Bien sûr c’est une première. Mal pensée, sûrement débordée par le nombre, au point qu’il fallait rendre les lucioles à la sortie pour qu’elles servent aux suivants. Peu importe, nous à vélo on ne les remarquait même pas. D’un ballet de lumières, dans lequel nous allions être des figurants malgré nous, nous avons eu un tout petit tour, juste assez pour se rendre compte que le périph est rarement plat. Plutôt ondulé. Il a 148 ponts, 105 passages inférieurs et 30 tunnels pour 35 km. Et seulement 50 accès1. 

S’il doit être fermé aux autos2, ce qui arrivera forcément un jour, il fera une superbe piste d’entraînement, mais pas un morceau de réseau express vélo.

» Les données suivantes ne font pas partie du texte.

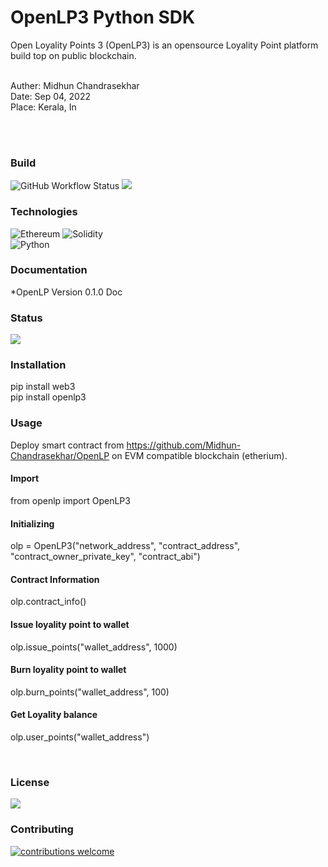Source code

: # OpenLP3 Python SDK
Open Loyality Points 3 (OpenLP3) is an opensource Loyality Point platform build top on public blockchain.

<br>
Auther: Midhun Chandrasekhar
<br>
Date: Sep 04, 2022
<br>
Place: Kerala, In

<br><br>

### Build
![GitHub Workflow Status](https://img.shields.io/github/workflow/status/dwyl/auth_plug/Elixir%20CI?label=build&style=flat-square)
![](https://img.shields.io/badge/Maintained%3F-yes-green.svg)
<br>

### Technologies
![Ethereum](https://img.shields.io/badge/Ethereum-3C3C3D?style=for-the-badge&logo=Ethereum&logoColor=white)
![Solidity](https://img.shields.io/badge/Solidity-%23363636.svg?style=for-the-badge&logo=solidity&logoColor=white)
<br>
![Python](https://img.shields.io/badge/python-3670A0?style=for-the-badge&logo=python&logoColor=ffdd54)
<br>

### Documentation
*OpenLP Version 0.1.0 Doc
<br>

### Status
![](https://img.shields.io/website-up-down-green-red/http/monip.org.svg)


### Installation
pip install web3
<br>
pip install openlp3

### Usage

Deploy smart contract from https://github.com/Midhun-Chandrasekhar/OpenLP on EVM
compatible blockchain (etherium). 

#### Import
from openlp import OpenLP3

#### Initializing
olp = OpenLP3("network_address", "contract_address", "contract_owner_private_key", "contract_abi")

#### Contract Information
olp.contract_info()

#### Issue loyality point to wallet
olp.issue_points("wallet_address", 1000)

#### Burn loyality point to wallet
olp.burn_points("wallet_address", 100)

#### Get Loyality balance
olp.user_points("wallet_address")

<br>

### License
![](https://camo.githubusercontent.com/afa3b4832847df4bdf741044e496aa501da653e7d9c9cbb60091f3faa5bcb673/68747470733a2f2f696d672e736869656c64732e696f2f62616467652f6c6963656e73652d4d49542d6f72616e6765)
<br>

### Contributing 
[![contributions welcome](https://img.shields.io/badge/contributions-welcome-brightgreen.svg?style=flat)](https://github.com/Midhun-Chandrasekhar/OpenLP)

C’était une Première, et en cela il ne conviendrait pas de faire la fine bouche. Alors vivement la Seconde, la vraie. Celle qui invitera à se rendre dans le nord, celle qui invitera ceux du nord à aller voir le sud. Pour un cycliste, à moins de 10 km ce n’est même pas la peine d’y penser. Et puis, quoi qu’on en rêve, le périph ne sera jamais qu’un tuyau : l’écart entre deux accès se mesure en km. Il restera toujours à l’écart de la plupart des déplacements effectués à la force du muscle. 

Il y aura des suites

Le nombre de participants sera sans doute rendu public. Il semble énorme, et cela, bien sûr, souligne l’appétence du public pour le vélo et pour de tels évènements3. Il y aura sûrement une Seconde. Plus marrante, plus de jour, et à la bonne échelle. Comme la journée sans voiture … qui, peut-être un jour, sera une vraie journée sans autos ??? 

Notes

  1. Les portes d’accès au périphérique sont éloignées l’une de l’autre d’au minimum 2 km, comme entre porte de Pantin et porte de La Villette.
  2. Pour moi la fermeture du boulevard périphérique de Paris arrivera forcément un jour, au moins partiellement. Si aucune des 4 équipes retenues par le Forum métropolitain du Grand Paris n’envisage plus que des fermetures partielles, une étude célèbre de l’IAU montre de nombreux exemples de fermeture totale de voies express. Voir ici.
  3. Voici l’article d’Olivier Razemon. Très factuel …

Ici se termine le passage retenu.